Most terminals today are graphical, that is, they can show images on the screen. The modern term for graphical terminal is "thin client". A thin client typically uses a protocol like X11 for Unix-terminals, or RDP for Microsoft Windows. The bandwidth needed depends on the protocol used, the resolution, and the color depth.
Modern graphic terminals allow display of images in color, and of text in varying sizes, colors, and fonts (type faces).
In the early 1990s an industry consortium attempted to define a standard, AlphaWindows, that would allow a single CRT screen to implement multiple windows, each of which was to behave as a distinct terminal. Unfortunately like I2O this suffered from being run as a closed standard: non-members were unable to obtain even minimal information and there was no realistic way a small company or independent developer could join the consortium. Possibly because of this the standard disappeared without trace.

Emulation

A terminal emulator is a piece of software that emulates a text terminal. In the past, before the widespread use of local area networking and broadband internet access, many computers would use a serial access program to communicate with other computers via telephone line or serial device.
When the first Macintosh was released, a program called MacTerminal was used to communicate with many computers, including the IBM PC.
Dec Terminal was one of the first terminal programs for the popular Altair.
The Win32 console on Windows does not emulate a physical terminal that supports escape sequences[8][dubious ] so SSH and Telnet programs (for logging in textually to remote computers) for Windows, including the Telnet program bundled with some versions of Windows, often incorporate their own code to process escape sequences.
The terminal emulators on most Unix-like systems, such as, for example, gnome-terminal, qterminal, xterm, terminal.app, do emulate physical terminals including support for escape sequences; e.g. xterm can emulate the VT220 and Tektronix 4010 hardware terminals.

Modes

Terminals can operate in various modes, relating to when they send input typed by the user on the keyboard to the receiving system (whatever that may be):
  • Character mode (a.k.a. character-at-a-time mode): In this mode, typed input is sent immediately to the receiving system.
  • Line mode (a.k.a. line-at-a-time mode): In this mode, the terminal provides a local line editing function, and sends an entire input line, after it has been locally edited, when the user presses a return key.[9] A so-called "line mode terminal" operates solely in this mode.[10]
  • Block mode (a.k.a. screen-at-a-time mode): In this mode, the terminal provides a local full-screen data function.
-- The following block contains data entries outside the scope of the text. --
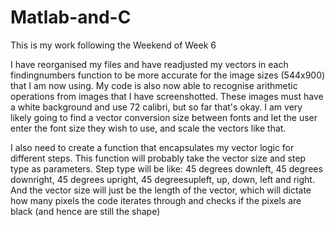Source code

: # Matlab-and-C
This is my work following the Weekend of Week 6

I have reorganised my files and have readjusted my vectors in each findingnumbers function to be more accurate for the image sizes (544x900) that I am now using. My code is also now able to recognise arithmetic operations from images that I have screenshotted. These images must have a white background and use 72 calibri, but so far that's okay. I am very likely going to find a vector conversion size between fonts and let the user enter the font size they wish to use, and scale the vectors like that.

I also need to create a function that encapsulates my vector logic for different steps. This function will probably take the vector size and step type as parameters. 
Step type will be like: 45 degrees downleft, 45 degrees downright, 45 degrees upright, 45 degreesupleft, up, down, left and right. And the vector size will just be the length of the vector, which will dictate how many pixels the code iterates through and checks if the pixels are black (and hence are still the shape)
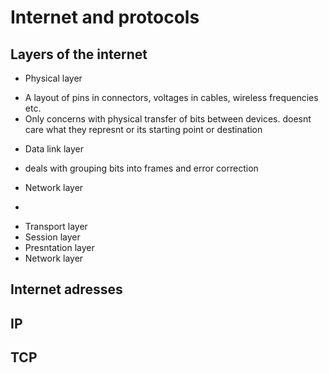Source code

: # Internet and protocols 

## Layers of the internet

* Physical layer 
 -  A layout of pins in connectors, voltages in cables, wireless frequencies etc. 
 -  Only concerns with physical transfer of bits between devices. doesnt care what 
    they represnt or its starting point or destination
 
* Data link layer
-  deals with grouping bits into frames and error correction

* Network layer

- 
* Transport layer 
* Session layer 
* Presntation layer 
* Network layer 

## Internet adresses

## IP 

## TCP 
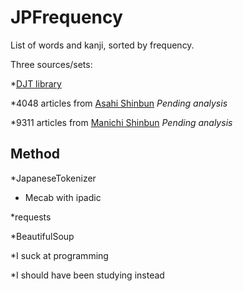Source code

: # JPFrequency
List of words and kanji, sorted by frequency.

Three sources/sets:

*[DJT library](http://djt.netlify.com)

*4048 articles from [Asahi Shinbun](https://www.asahi.com/) *Pending analysis*

*9311 articles from [Manichi Shinbun](https://mainichi.jp/) *Pending analysis*

## Method

*JapaneseTokenizer
  * Mecab with ipadic
  
*requests

*BeautifulSoup

*I suck at programming

*I should have been studying instead
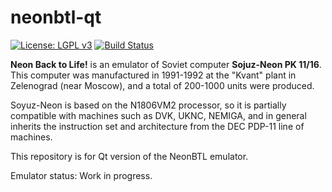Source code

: # neonbtl-qt
[![License: LGPL v3](https://img.shields.io/badge/License-LGPL%20v3-blue.svg)](https://www.gnu.org/licenses/lgpl-3.0)
[![Build Status](https://github.com/nzeemin/neonbtl-qt/actions/workflows/push-matrix.yml/badge.svg?branch=main)](https://github.com/nzeemin/neonbtl-qt/actions/workflows/push-matrix.yml)

**Neon Back to Life!** is an emulator of Soviet computer **Sojuz-Neon PK 11/16**.
This computer was manufactured in 1991-1992 at the "Kvant" plant in Zelenograd (near Moscow), and a total of 200-1000 units were produced.

Soyuz-Neon is based on the N1806VM2 processor, so it is partially compatible with machines such as DVK, UKNC, NEMIGA, and in general inherits the instruction set and architecture from the DEC PDP-11 line of machines.

This repository is for Qt version of the NeonBTL emulator.

Emulator status: Work in progress.
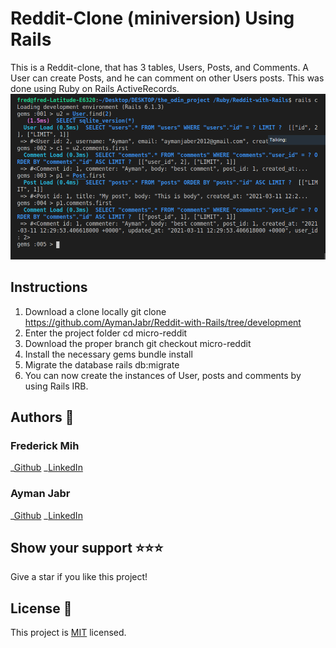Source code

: # Reddit-Clone (miniversion) Using Rails
This is a Reddit-clone, that has 3 tables, Users, Posts, and Comments. A User can create Posts, and he can comment on other Users posts. This was done using Ruby on Rails ActiveRecords.
![Screenshot-of-live-demo](./app/assets/images/screenshot1.png)
## Instructions
1. Download a clone locally git clone https://github.com/AymanJabr/Reddit-with-Rails/tree/development
2. Enter the project folder cd micro-reddit
3. Download the proper branch git checkout micro-reddit
4. Install the necessary gems bundle install
5. Migrate the database rails db:migrate
6. You can now create the instances of User, posts and comments by using Rails IRB.
## Authors :bust_in_silhouette:
### Frederick Mih
\_[Github](https://github.com/FrederickMih)
\_[LinkedIn](https://www.linkedin.com/in/frederick-mih/)
### Ayman Jabr
\_[Github](https://github.com/AymanJabr/)
\_[LinkedIn](https://www.linkedin.com/in/ayman-jabr-3705a4100/)
## Show your support :star:️:star:️:star:️
Give a star if you like this project!
## License :memo:
This project is [MIT](https://www.mit.edu/~amini/LICENSE.md) licensed.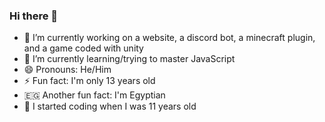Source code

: ### Hi there 👋
- 🔭 I’m currently working on a website, a discord bot, a minecraft plugin, and a game coded with unity
- 🌱 I’m currently learning/trying to master JavaScript
- 😄 Pronouns: He/Him
- ⚡ Fun fact: I'm only 13 years old
- 🇪🇬 Another fun fact:  I'm Egyptian
- 👦 I started coding when I was 11 years old


<!--
**EndSpy/EndSpy** is a ✨ _special_ ✨ repository because its `README.md` (this file) appears on your GitHub profile.

Here are some ideas to get you started:

- 🔭 I’m currently working on ...
- 🌱 I’m currently learning ...
- 👯 I’m looking to collaborate on ...
- 🤔 I’m looking for help with ...
- 💬 Ask me about ...
- 📫 How to reach me: ...
- 😄 Pronouns: ...
- ⚡ Fun fact: ...
-->

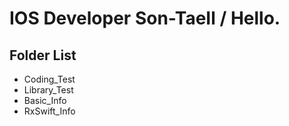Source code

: 
# IOS Developer Son-TaeIl / Hello.

## Folder List
- Coding_Test
- Library_Test
- Basic_Info
- RxSwift_Info
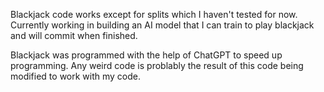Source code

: Blackjack code works except for splits which I haven't tested for now. Currently working in building an AI model that I can train to play blackjack and will commit when finished.

Blackjack was programmed with the help of ChatGPT to speed up programming. Any weird code is problably the result of this code being modified to work with my code.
The user can enter input into multiple fields in a form on the screen (defined to the terminal by the receiving system), moving the cursor around the screen using keys such as Tab ↹ and the arrow keys and performing editing functions locally using insert, delete, ← Backspace and so forth. The terminal sends only the completed form, consisting of all the data entered on the screen, to the receiving system when the user presses an ↵ Enter key.[11][12][9]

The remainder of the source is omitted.